The Ider Library (just north of the 4-way on Hwy. 75) will be hosting a book signing on Friday, June 21st from 3:00-5:00pm CDT. Larry Craze will be there with books available. Don’t miss this opportunity to meet the author and get your own copy of Yet a Remnant.
How Did Yet a Remnant Come About?
Guest Blog by Author Larry Craze
Before the days that government holidays were distributed among Mondays, “Thirtieth of May” was always a day encircled on my dad’s calendar. It was not lost on me, when my sister called after midnight to notify me that Dad had passed from this world, that the date was May 30, 2019. Ardell Craze was big on Decoration Day and family, so many of my most vivid memories are associated with Mountain Home Cemetery.
It was more than fifty years ago that I carried Dad’s mother, Elzora Cordell Craze, from her home in the valley up to Sand Mountain for a Decoration. Grandma was a Valley Girl, and my grandfather, Roosevelt Craze, was a young Mountain Man when they met. My grandmother was raised near Valley Head in the Violet Hill Community. She met Grandpa when he and his friend, Sam Hunt, cruised the school yard at Lea’s Chapel. Later, she showed me post cards he had sent, treasured in a trunk, asking her to be his “dear friend.”
It was at that Decoration that I was reacquainted with Grandpa’s younger brother, Dan Craze, as he visited us at his brother’s grave. I remembered Uncle Dan from visits to his home when I was very small. It was at his place on Pea Ridge that I had my first horse ride. Uncle Dan would raise piglets for my dad, and we would go there to retrieve hams and shoulders from his smokehouse.

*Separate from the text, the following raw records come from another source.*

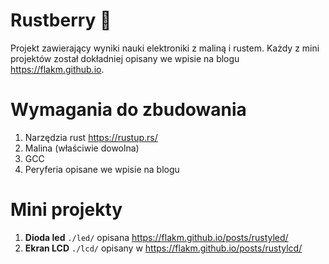 # Rustberry 🦀

Projekt zawierający wyniki nauki elektroniki z maliną i rustem.
Każdy z mini projektów został dokładniej opisany we wpisie na blogu https://flakm.github.io.

# Wymagania do zbudowania

1. Narzędzia rust https://rustup.rs/
2. Malina (właściwie dowolna)
3. GCC
4. Peryferia opisane we wpisie na blogu

# Mini projekty

1. **Dioda led** `./led/` opisana https://flakm.github.io/posts/rustyled/
2. **Ekran LCD** `./lcd/` opisany w https://flakm.github.io/posts/rustylcd/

When Dan asked if I wanted to see where his father was buried, I followed him from our location at the south end of the graveyard to an area in the northwest corner. It was there that he showed me the marker, provided by the Veteran’s Administration, identifying Dan’l Craze as a soldier with Company C of the Tennessee/Alabama Vidette Cavalry. Until that time, I had never known any of my family beyond the second generation, and I was amazed to be speaking to a man whose father had fought in the Civil War. Uncle Dan also pointed out several marked, yet unnamed, graves in the surround, but he wasn’t sure about the circumstances surrounding the deaths of the wife and children from Dan’l’s first marriage. Dan was only five years old when his father passed. I was impressed with the similarity between the losses of Dan’l Craze with that of Job from the Old Testament.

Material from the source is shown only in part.